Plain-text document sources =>
= = = = =

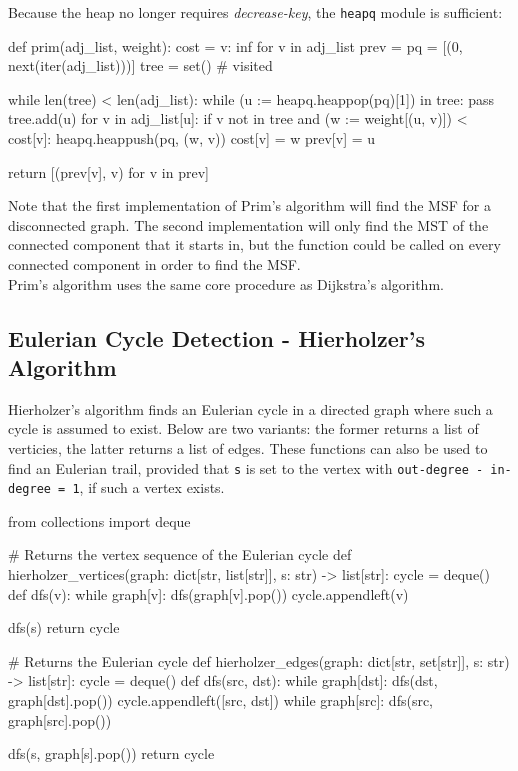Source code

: \documentclass[12pt, titlepage]{article}
\begin{document}
Because the heap no longer requires \textit{decrease-key}, the \texttt{heapq} module is sufficient: \medskip

\begin{python}
def prim(adj_list, weight):
    cost = {v: inf for v in adj_list}
    prev = {}
    pq = [(0, next(iter(adj_list)))]
    tree = set()  # visited

    while len(tree) < len(adj_list):
        while (u := heapq.heappop(pq)[1]) in tree: pass
        tree.add(u)
        for v in adj_list[u]:
            if v not in tree and (w := weight[(u, v)]) < cost[v]:
                heapq.heappush(pq, (w, v))
                cost[v] = w
                prev[v] = u
        
    return [(prev[v], v) for v in prev]
\end{python}

Note that the first implementation of Prim's algorithm will find the MSF for a disconnected graph. The second implementation will only find the MST of the connected component that it starts in, but the function could be called on every connected component in order to find the MSF. \\

Prim's algorithm uses the same core procedure as Dijkstra's algorithm.

\subsection{Eulerian Cycle Detection - Hierholzer's Algorithm} \label{hierholzer}

Hierholzer's algorithm finds an Eulerian cycle in a directed graph where such a cycle is assumed to exist. Below are two variants: the former returns a list of verticies, the latter returns a list of edges. These functions can also be used to find an Eulerian trail, provided that \texttt{s} is set to the vertex with \texttt{out-degree - in-degree = 1}, if such a vertex exists. \medskip

\begin{python}
from collections import deque

# Returns the vertex sequence of the Eulerian cycle
def hierholzer_vertices(graph: dict[str, list[str]], s: str) -> list[str]:
    cycle = deque()
    def dfs(v):
        while graph[v]:
            dfs(graph[v].pop())
        cycle.appendleft(v)

    dfs(s)
    return cycle


# Returns the Eulerian cycle
def hierholzer_edges(graph: dict[str, set[str]], s: str) -> list[str]:
    cycle = deque()
    def dfs(src, dst):
        while graph[dst]:
            dfs(dst, graph[dst].pop())
        cycle.appendleft([src, dst])
        while graph[src]:
            dfs(src, graph[src].pop())

    dfs(s, graph[s].pop())
    return cycle
\end{python}
\end{document}
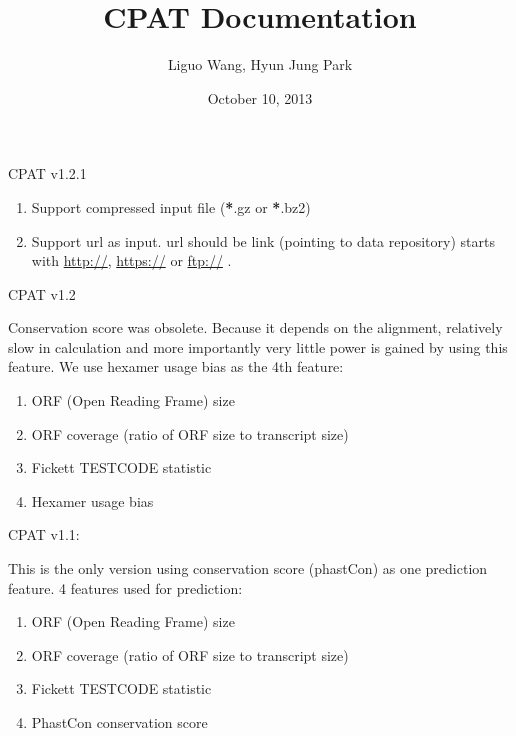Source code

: \documentclass[letterpaper,10pt,english]{sphinxmanual}
\title{CPAT Documentation}
\date{October 10, 2013}
\author{Liguo Wang, Hyun Jung Park}
\begin{document}
\maketitle
\tableofcontents
{}\label{index::doc}



CPAT v1.2.1
\begin{enumerate}
\item {} 
Support compressed input file ({\color{red}\bfseries{}*}.gz or {\color{red}\bfseries{}*}.bz2)

\item {} 
Support url as input. url should be link (pointing to data repository) starts with \href{http://}{http://}, \href{https://}{https://} or \href{ftp://}{ftp://} .

\end{enumerate}

CPAT v1.2

Conservation score was obsolete. Because it depends on the alignment, relatively slow in
calculation and more importantly very little power is gained by using this feature. We
use hexamer usage bias as the 4th feature:
\begin{enumerate}
\item {} 
ORF (Open Reading Frame) size

\item {} 
ORF coverage (ratio of ORF size to transcript size)

\item {} 
Fickett TESTCODE statistic

\item {} 
Hexamer usage bias

\end{enumerate}

CPAT v1.1:

This is the only version using conservation score (phastCon) as one prediction feature. 4 features used for prediction:
\begin{enumerate}
\item {} 
ORF (Open Reading Frame) size

\item {} 
ORF coverage (ratio of ORF size to transcript size)

\item {} 
Fickett TESTCODE statistic

\item {} 
PhastCon conservation score

\end{enumerate}
\end{document}
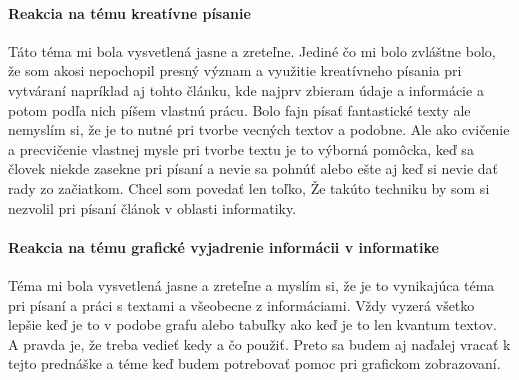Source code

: \documentclass[10pt,twoside,a4paper]{article}
\begin{document}
\paragraph{Reakcia na tému kreatívne písanie}
Táto téma mi bola vysvetlená jasne a zreteľne. Jediné čo mi bolo zvláštne bolo, že som akosi nepochopil presný význam a využitie kreatívneho písania pri vytváraní napríklad aj tohto článku, kde najprv zbieram údaje a informácie a potom podľa nich píšem vlastnú prácu. Bolo fajn písať fantastické texty ale nemyslím si, že je to nutné pri tvorbe vecných textov a podobne. Ale ako cvičenie a precvičenie vlastnej mysle pri tvorbe textu je to výborná pomôcka, keď sa človek niekde zasekne pri písaní a nevie sa pohnúť alebo ešte aj keď si nevie dať rady zo začiatkom. Chcel som povedať len toľko, Že takúto techniku by som si nezvolil pri písaní článok v oblasti informatiky.

\paragraph{Reakcia na tému grafické vyjadrenie informácii v informatike}
Téma mi bola vysvetlená jasne a zreteľne a myslím si, že je to vynikajúca téma pri písaní a práci s textami a všeobecne z informáciami. Vždy vyzerá všetko lepšie keď je to v podobe grafu alebo tabuľky ako keď je to len kvantum textov. A pravda je, že treba vedieť kedy a čo použiť. Preto sa budem aj naďalej vracať k tejto prednáške a téme keď budem potrebovať pomoc pri grafickom zobrazovaní.




\end{document}

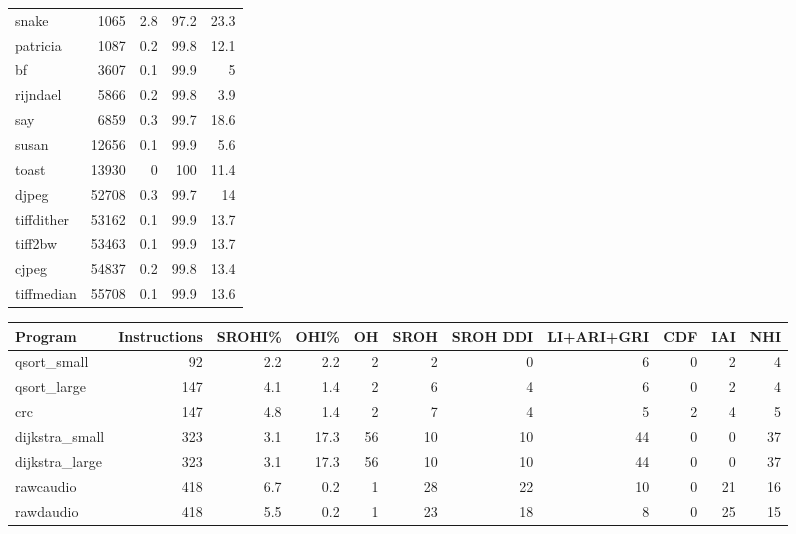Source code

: \begin{tabular}{lrrrr}
 snake           &    1065 &    2.8 &         97.2 &    23.3 \\
 patricia        &    1087 &    0.2 &         99.8 &    12.1 \\
 bf              &    3607 &    0.1 &         99.9 &     5   \\
 rijndael        &    5866 &    0.2 &         99.8 &     3.9 \\
 say             &    6859 &    0.3 &         99.7 &    18.6 \\
 susan           &   12656 &    0.1 &         99.9 &     5.6 \\
 toast           &   13930 &    0   &        100   &    11.4 \\
 djpeg           &   52708 &    0.3 &         99.7 &    14   \\
 tiffdither      &   53162 &    0.1 &         99.9 &    13.7 \\
 tiff2bw         &   53463 &    0.1 &         99.9 &    13.7 \\
 cjpeg           &   54837 &    0.2 &         99.8 &    13.4 \\
 tiffmedian      &   55708 &    0.1 &         99.9 &    13.6 \\
\hline
\end{tabular}\begin{tabular}{lrrrrrrrrrr}
\hline
 Program         &   Instructions &   SROHI\% &   OHI\% &   OH &   SROH &   SROH DDI &   LI+ARI+GRI &   CDF &   IAI &   NHI \\
\hline
 qsort\_small     &             92 &      2.2 &    2.2 &    2 &      2 &          0 &            6 &     0 &     2 &     4 \\
 qsort\_large     &            147 &      4.1 &    1.4 &    2 &      6 &          4 &            6 &     0 &     2 &     4 \\
 crc             &            147 &      4.8 &    1.4 &    2 &      7 &          4 &            5 &     2 &     4 &     5 \\
 dijkstra\_small  &            323 &      3.1 &   17.3 &   56 &     10 &         10 &           44 &     0 &     0 &    37 \\
 dijkstra\_large  &            323 &      3.1 &   17.3 &   56 &     10 &         10 &           44 &     0 &     0 &    37 \\
 rawcaudio       &            418 &      6.7 &    0.2 &    1 &     28 &         22 &           10 &     0 &    21 &    16 \\
 rawdaudio       &            418 &      5.5 &    0.2 &    1 &     23 &         18 &            8 &     0 &    25 &    15 \\

\end{tabular}
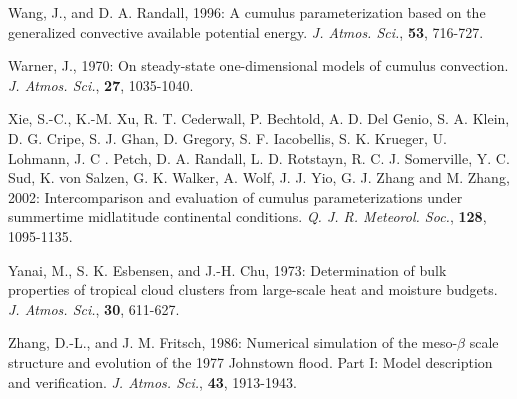 \por
Wang, J., and D. A. Randall, 1996: A cumulus parameterization based on
the generalized convective available potential energy.
{\it J. Atmos. Sci.}, {\bf 53}, 716-727.

\por
Warner, J., 1970: On steady-state one-dimensional models of
cumulus convection. {\it J. Atmos. Sci.}, {\bf 27}, 1035-1040.


\por
Xie, S.-C., K.-M. Xu, R. T. Cederwall, P. Bechtold, A. D. Del Genio, S. A. Klein,
D. G. Cripe, S. J. Ghan, D. Gregory, S. F. Iacobellis, S. K. Krueger, U. Lohmann,
J. C . Petch, D. A. Randall, L. D. Rotstayn, R. C. J. Somerville, Y. C. Sud, 
K. von Salzen, G. K. Walker, A. Wolf, J. J. Yio, G. J. Zhang and M. Zhang, 2002:
Intercomparison and evaluation of cumulus parameterizations under summertime midlatitude
continental conditions. {\it Q. J. R. Meteorol. Soc.}, {\bf 128}, 1095-1135.

\por
Yanai, M., S. K. Esbensen, and J.-H. Chu, 1973: Determination of
bulk properties of tropical cloud clusters from large-scale heat and moisture
budgets. {\it J. Atmos. Sci.}, {\bf 30}, 611-627.

\por
Zhang, D.-L., and J. M. Fritsch, 1986: Numerical simulation of the
meso-$\beta$ scale structure and evolution of the 1977 Johnstown flood.
Part I: Model description and verification. {\it J. Atmos. Sci.},
{\bf 43}, 1913-1943.

%




%
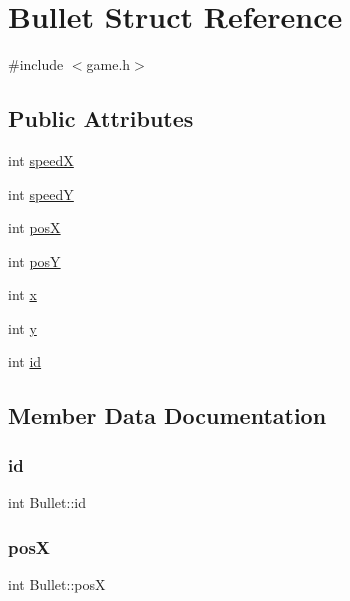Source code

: \hypertarget{struct_bullet}{}\section{Bullet Struct Reference}
\label{struct_bullet}


{\ttfamily \#include $<$game.\+h$>$}

\subsection*{Public Attributes}
\begin{DoxyCompactItemize}
\item 
int \mbox{\hyperlink{struct_bullet_a82599c14ed9a73741bc856d476176da3}{speedX}}
\item 
int \mbox{\hyperlink{struct_bullet_a26093711aaa5ded2d5665ee5132672d8}{speedY}}
\item 
int \mbox{\hyperlink{struct_bullet_aaff8e7a3adc6d7a6e774637bd33cd119}{posX}}
\item 
int \mbox{\hyperlink{struct_bullet_a644e6895da8de9104266f5258aeed8f6}{posY}}
\item 
int \mbox{\hyperlink{struct_bullet_add8da3ee8a3265a38ebbfe8a254ebb19}{x}}
\item 
int \mbox{\hyperlink{struct_bullet_a524e0ee515b1418341cdd8f8dffce1ee}{y}}
\item 
int \mbox{\hyperlink{struct_bullet_a0a9eaf4c15d27ab4354a242503ddd0af}{id}}
\end{DoxyCompactItemize}


\subsection{Member Data Documentation}
\mbox{\label{struct_bullet_a0a9eaf4c15d27ab4354a242503ddd0af}} 
\subsubsection{\texorpdfstring{id}{id}}
{\footnotesize\ttfamily int Bullet\+::id}

\mbox{\label{struct_bullet_aaff8e7a3adc6d7a6e774637bd33cd119}} 
\subsubsection{\texorpdfstring{posX}{posX}}
{\footnotesize\ttfamily int Bullet\+::posX}

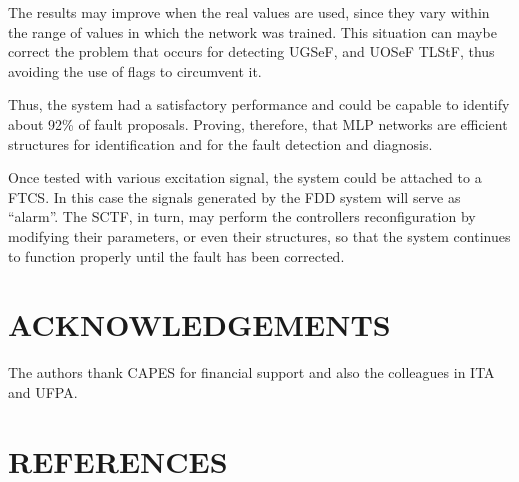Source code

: \documentclass[10pt,fleqn,a4paper]{article}
\begin{document}
The results may improve when the real values are used, since they vary within
the range of values in which the network was trained. This situation can maybe
correct the problem that occurs for detecting UGSeF, and UOSeF TLStF, thus
avoiding the use of flags to circumvent it.

Thus, the system had a satisfactory performance and could be capable to identify
about 92\% of fault proposals. Proving, therefore, that MLP networks are
efficient structures for identification and for the fault detection and
diagnosis.

Once tested with various excitation signal, the system could be attached to a
FTCS. In this case the signals generated by the FDD system will serve as
``alarm''. The SCTF, in turn, may perform the controllers reconfiguration by
modifying their parameters, or even their structures, so that the system
continues to function properly until the fault has been corrected.

\section{ACKNOWLEDGEMENTS}
The authors thank CAPES for financial support and also the colleagues in ITA and
UFPA.

\section{REFERENCES}


\renewcommand{\refname}{}

\end{document}
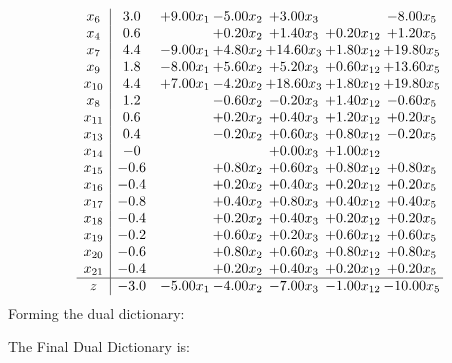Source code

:\documentclass[8pt]{article}
\begin{document}
\[\begin{array}{c| c c@{\hskip 2pt} c@{\hskip 2pt} c@{\hskip 2pt} c@{\hskip 2pt} c@{\hskip 2pt} }
 x_{6}   &  3.0 & +  9.00 x_{1} & -5.00 x_{2} & +  3.00 x_{3} &   & -8.00 x_{5}\\
 x_{4}   &  0.6  &   & +  0.20 x_{2} & +  1.40 x_{3} & +  0.20 x_{12} & +  1.20 x_{5}\\
 x_{7}   &  4.4 & -9.00 x_{1} & +  4.80 x_{2} & + 14.60 x_{3} & +  1.80 x_{12} & + 19.80 x_{5}\\
 x_{9}   &  1.8 & -8.00 x_{1} & +  5.60 x_{2} & +  5.20 x_{3} & +  0.60 x_{12} & + 13.60 x_{5}\\
 x_{10}   &  4.4 & +  7.00 x_{1} & -4.20 x_{2} & + 18.60 x_{3} & +  1.80 x_{12} & + 19.80 x_{5}\\
 x_{8}   &  1.2  &   & -0.60 x_{2} & -0.20 x_{3} & +  1.40 x_{12} & -0.60 x_{5}\\
 x_{11}   &  0.6  &   & +  0.20 x_{2} & +  0.40 x_{3} & +  1.20 x_{12} & +  0.20 x_{5}\\
 x_{13}   &  0.4  &   & -0.20 x_{2} & +  0.60 x_{3} & +  0.80 x_{12} & -0.20 x_{5}\\
 x_{14}   &  -0  &    &   & +  0.00 x_{3} & +  1.00 x_{12} &   \\
 x_{15}   &  -0.6  &   & +  0.80 x_{2} & +  0.60 x_{3} & +  0.80 x_{12} & +  0.80 x_{5}\\
 x_{16}   &  -0.4  &   & +  0.20 x_{2} & +  0.40 x_{3} & +  0.20 x_{12} & +  0.20 x_{5}\\
 x_{17}   &  -0.8  &   & +  0.40 x_{2} & +  0.80 x_{3} & +  0.40 x_{12} & +  0.40 x_{5}\\
 x_{18}   &  -0.4  &   & +  0.20 x_{2} & +  0.40 x_{3} & +  0.20 x_{12} & +  0.20 x_{5}\\
 x_{19}   &  -0.2  &   & +  0.60 x_{2} & +  0.20 x_{3} & +  0.60 x_{12} & +  0.60 x_{5}\\
 x_{20}   &  -0.6  &   & +  0.80 x_{2} & +  0.60 x_{3} & +  0.80 x_{12} & +  0.80 x_{5}\\
 x_{21}   &  -0.4  &   & +  0.20 x_{2} & +  0.40 x_{3} & +  0.20 x_{12} & +  0.20 x_{5}\\
\hline
z    &  -3.0 & -5.00 x_{1} & -4.00 x_{2} & -7.00 x_{3} & -1.00 x_{12} & -10.00 x_{5}\\
\end{array}\]
Forming the dual dictionary:

The Final Dual Dictionary is: 
\end{document}
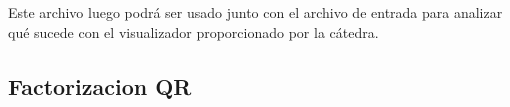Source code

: Este archivo luego podrá ser usado junto con el archivo de entrada para analizar qué sucede con el visualizador proporcionado por la cátedra.


\subsection{Factorizacion QR}










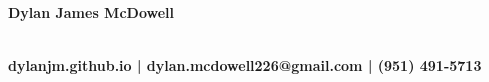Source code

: \documentclass[letterpaper]{deedy-resume}
\begin{document}
\begin{flushleft}
  \Huge \textbf{Dylan James McDowell}\\
  \begin{small}
    \vspace{-10mm}
    \textbf{\\dylanjm.github.io | dylan.mcdowell226@gmail.com | (951) 491-5713}
  \end{small}
\end{flushleft}


\vspace{-3mm}
\hspace{-6.5mm}
\end{document}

= = = = =

Return only the lines from the start of the data through the line that contains "prev[v] = u", please, copying them exactly and omitting all pictures.

TASK RESPONSE =>
Source code

: \documentclass[12pt, titlepage]{article}
\begin{document}
Because the heap no longer requires \textit{decrease-key}, the \texttt{heapq} module is sufficient: \medskip

\begin{python}
def prim(adj_list, weight):
    cost = {v: inf for v in adj_list}
    prev = {}
    pq = [(0, next(iter(adj_list)))]
    tree = set()  # visited

    while len(tree) < len(adj_list):
        while (u := heapq.heappop(pq)[1]) in tree: pass
        tree.add(u)
        for v in adj_list[u]:
            if v not in tree and (w := weight[(u, v)]) < cost[v]:
                heapq.heappush(pq, (w, v))
                cost[v] = w
                prev[v] = u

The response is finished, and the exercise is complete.